The significance of the lawsuit requires a brief civil service history lesson. The two tests were originally administered in late 2003, and, in January 2004, the city raised the alarm that black firefighters scored disproportionately poorly.
On March 18, 2004, after several contentious public hearings, the exam results were thrown out when the Civil Service Commission deadlocked in a 2-2 vote. But instead of facing a potential lawsuit from black firefighters, 20 mainly white firefighters sued, arguing the city violated their civil rights by refusing to certify the lists because of racial politics.
After years of legal wrangling, the U.S. Supreme Court heard the Ricci v. DeStefano case, and sided with the “New Haven 20” plaintiffs. In November 2009, a federal judge ordered the city to certify the lists.
That’s where the 11 firefighters enter the picture.

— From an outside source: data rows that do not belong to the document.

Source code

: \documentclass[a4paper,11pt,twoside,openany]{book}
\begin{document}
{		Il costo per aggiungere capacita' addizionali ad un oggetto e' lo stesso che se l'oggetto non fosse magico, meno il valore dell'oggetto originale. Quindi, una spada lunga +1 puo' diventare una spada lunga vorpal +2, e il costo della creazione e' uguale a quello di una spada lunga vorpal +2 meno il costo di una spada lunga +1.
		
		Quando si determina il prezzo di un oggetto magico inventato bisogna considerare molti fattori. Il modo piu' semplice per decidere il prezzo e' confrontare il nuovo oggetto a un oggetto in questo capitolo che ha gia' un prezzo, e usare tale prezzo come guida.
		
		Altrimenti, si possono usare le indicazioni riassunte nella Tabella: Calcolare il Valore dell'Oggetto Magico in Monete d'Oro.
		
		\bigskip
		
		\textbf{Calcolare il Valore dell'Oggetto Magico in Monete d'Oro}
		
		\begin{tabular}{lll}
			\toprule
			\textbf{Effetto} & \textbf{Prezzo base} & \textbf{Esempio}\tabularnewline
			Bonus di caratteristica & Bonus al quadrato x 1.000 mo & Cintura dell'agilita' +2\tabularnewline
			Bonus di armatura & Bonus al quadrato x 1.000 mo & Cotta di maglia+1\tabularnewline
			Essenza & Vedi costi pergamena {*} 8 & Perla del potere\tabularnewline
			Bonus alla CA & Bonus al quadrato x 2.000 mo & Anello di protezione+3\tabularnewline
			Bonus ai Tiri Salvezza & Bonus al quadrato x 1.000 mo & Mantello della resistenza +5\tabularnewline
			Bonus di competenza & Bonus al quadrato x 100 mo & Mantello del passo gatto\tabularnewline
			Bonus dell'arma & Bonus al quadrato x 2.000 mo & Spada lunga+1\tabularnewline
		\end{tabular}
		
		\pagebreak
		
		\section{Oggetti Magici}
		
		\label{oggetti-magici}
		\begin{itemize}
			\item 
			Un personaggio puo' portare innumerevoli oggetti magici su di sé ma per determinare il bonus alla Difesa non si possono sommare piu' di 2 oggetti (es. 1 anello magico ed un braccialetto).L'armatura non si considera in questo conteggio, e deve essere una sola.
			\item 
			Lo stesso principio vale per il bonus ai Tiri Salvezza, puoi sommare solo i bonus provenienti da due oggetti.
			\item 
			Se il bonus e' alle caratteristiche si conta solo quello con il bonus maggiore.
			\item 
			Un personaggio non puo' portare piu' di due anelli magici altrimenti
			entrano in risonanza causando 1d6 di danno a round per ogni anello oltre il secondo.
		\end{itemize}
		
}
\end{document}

The Civil Service Commission voted to retroactively certify the lists, and, in December, the city promoted 24 people who would have been eligible based on existing vacancies between March 18, 2004, and March 18, 2006.
Other positions that opened after 2006 were left vacant, and those along with future vacancies are what the 11, racially diverse firefighters stake claim to.
According to the lawsuit, city civil service rules require promotional lists to be valid for at least one year from the certification date, and that can be extended to two. Based on that, according to John “Chip” Walsh, the lawyer for the 11 firefighters, the promotion lists should be valid through November 2011, and his clients should be eligible to fill any vacancies.
“I think you have to apply civil service rules once you certify the tests,” he said. “Quite honestly, if the judge (in Ricci) had intended for the certification to be retroactive, we believe that would have been included in the order, but it wasn’t.”
City Corporation Counsel Victor Bolden called the lawsuit “baseless.”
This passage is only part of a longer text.